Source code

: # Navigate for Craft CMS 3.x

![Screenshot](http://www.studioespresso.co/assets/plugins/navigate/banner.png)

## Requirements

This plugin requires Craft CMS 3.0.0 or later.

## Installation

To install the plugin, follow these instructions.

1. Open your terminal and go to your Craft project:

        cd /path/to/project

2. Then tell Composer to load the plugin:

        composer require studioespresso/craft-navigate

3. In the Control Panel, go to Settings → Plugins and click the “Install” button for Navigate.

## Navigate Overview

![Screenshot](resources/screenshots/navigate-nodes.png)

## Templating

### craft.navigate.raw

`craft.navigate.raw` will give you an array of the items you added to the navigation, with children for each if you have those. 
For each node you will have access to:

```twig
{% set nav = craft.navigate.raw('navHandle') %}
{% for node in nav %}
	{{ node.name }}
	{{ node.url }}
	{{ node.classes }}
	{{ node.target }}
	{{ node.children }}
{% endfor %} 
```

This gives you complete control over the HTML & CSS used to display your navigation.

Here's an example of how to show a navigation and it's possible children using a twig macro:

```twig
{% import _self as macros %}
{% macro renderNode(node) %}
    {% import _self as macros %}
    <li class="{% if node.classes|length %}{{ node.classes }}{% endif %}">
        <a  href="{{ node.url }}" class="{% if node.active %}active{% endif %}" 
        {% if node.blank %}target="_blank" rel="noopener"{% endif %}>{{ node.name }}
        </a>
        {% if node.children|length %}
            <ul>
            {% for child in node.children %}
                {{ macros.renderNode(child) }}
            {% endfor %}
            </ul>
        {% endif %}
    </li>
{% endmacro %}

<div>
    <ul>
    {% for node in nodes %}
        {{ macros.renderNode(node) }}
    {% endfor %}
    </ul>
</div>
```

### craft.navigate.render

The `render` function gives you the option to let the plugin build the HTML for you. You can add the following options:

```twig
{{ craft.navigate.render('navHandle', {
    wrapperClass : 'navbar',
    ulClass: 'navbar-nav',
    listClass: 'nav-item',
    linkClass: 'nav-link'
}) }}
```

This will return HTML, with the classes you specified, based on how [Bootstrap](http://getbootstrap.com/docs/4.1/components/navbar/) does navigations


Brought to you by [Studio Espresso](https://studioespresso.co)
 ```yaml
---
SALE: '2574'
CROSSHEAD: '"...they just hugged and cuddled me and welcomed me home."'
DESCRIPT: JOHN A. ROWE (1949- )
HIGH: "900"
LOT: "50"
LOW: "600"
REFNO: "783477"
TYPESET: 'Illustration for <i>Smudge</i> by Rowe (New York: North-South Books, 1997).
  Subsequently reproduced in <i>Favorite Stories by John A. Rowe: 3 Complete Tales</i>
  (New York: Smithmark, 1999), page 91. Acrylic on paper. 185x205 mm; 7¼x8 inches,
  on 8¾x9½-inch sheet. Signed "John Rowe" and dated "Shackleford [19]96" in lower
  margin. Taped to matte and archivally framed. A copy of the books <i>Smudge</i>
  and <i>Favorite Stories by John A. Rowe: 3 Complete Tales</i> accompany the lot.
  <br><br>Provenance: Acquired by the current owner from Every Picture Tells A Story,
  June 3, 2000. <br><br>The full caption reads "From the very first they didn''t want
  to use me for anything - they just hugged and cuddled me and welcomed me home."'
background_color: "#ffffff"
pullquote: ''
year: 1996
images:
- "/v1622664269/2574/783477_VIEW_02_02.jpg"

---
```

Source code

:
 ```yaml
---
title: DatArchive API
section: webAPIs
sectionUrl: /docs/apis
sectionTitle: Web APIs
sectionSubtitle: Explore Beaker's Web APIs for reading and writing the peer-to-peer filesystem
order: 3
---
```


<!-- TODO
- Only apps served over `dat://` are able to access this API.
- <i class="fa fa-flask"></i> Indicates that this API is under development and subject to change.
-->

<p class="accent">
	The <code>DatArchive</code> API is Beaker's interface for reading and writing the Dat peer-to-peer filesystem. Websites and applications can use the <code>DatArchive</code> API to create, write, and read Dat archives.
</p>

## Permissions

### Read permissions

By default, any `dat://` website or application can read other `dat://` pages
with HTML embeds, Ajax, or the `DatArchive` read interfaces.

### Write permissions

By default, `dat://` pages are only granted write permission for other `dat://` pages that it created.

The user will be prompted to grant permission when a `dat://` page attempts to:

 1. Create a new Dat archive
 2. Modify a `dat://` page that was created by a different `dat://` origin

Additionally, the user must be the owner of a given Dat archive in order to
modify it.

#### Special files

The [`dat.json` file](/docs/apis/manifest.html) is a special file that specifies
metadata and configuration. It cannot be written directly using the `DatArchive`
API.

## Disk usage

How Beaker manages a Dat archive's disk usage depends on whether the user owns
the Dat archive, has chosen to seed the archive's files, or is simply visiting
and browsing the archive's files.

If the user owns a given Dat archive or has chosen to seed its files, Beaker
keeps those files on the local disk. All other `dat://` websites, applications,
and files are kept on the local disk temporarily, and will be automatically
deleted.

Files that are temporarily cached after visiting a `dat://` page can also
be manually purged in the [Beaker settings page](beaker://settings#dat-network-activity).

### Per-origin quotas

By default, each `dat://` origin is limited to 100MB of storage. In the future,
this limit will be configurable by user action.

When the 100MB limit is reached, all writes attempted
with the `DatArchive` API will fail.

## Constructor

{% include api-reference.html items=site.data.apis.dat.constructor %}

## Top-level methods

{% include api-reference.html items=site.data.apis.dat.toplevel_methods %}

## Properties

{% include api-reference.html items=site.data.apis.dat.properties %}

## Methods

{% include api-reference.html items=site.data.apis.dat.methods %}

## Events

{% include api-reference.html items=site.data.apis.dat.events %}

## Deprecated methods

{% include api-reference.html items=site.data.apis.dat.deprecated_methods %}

YOUR GOAL:
Only a number is wanted here: the count of lines above that hold the word "gives".

SOLUTION TO THE EXERCISE:
2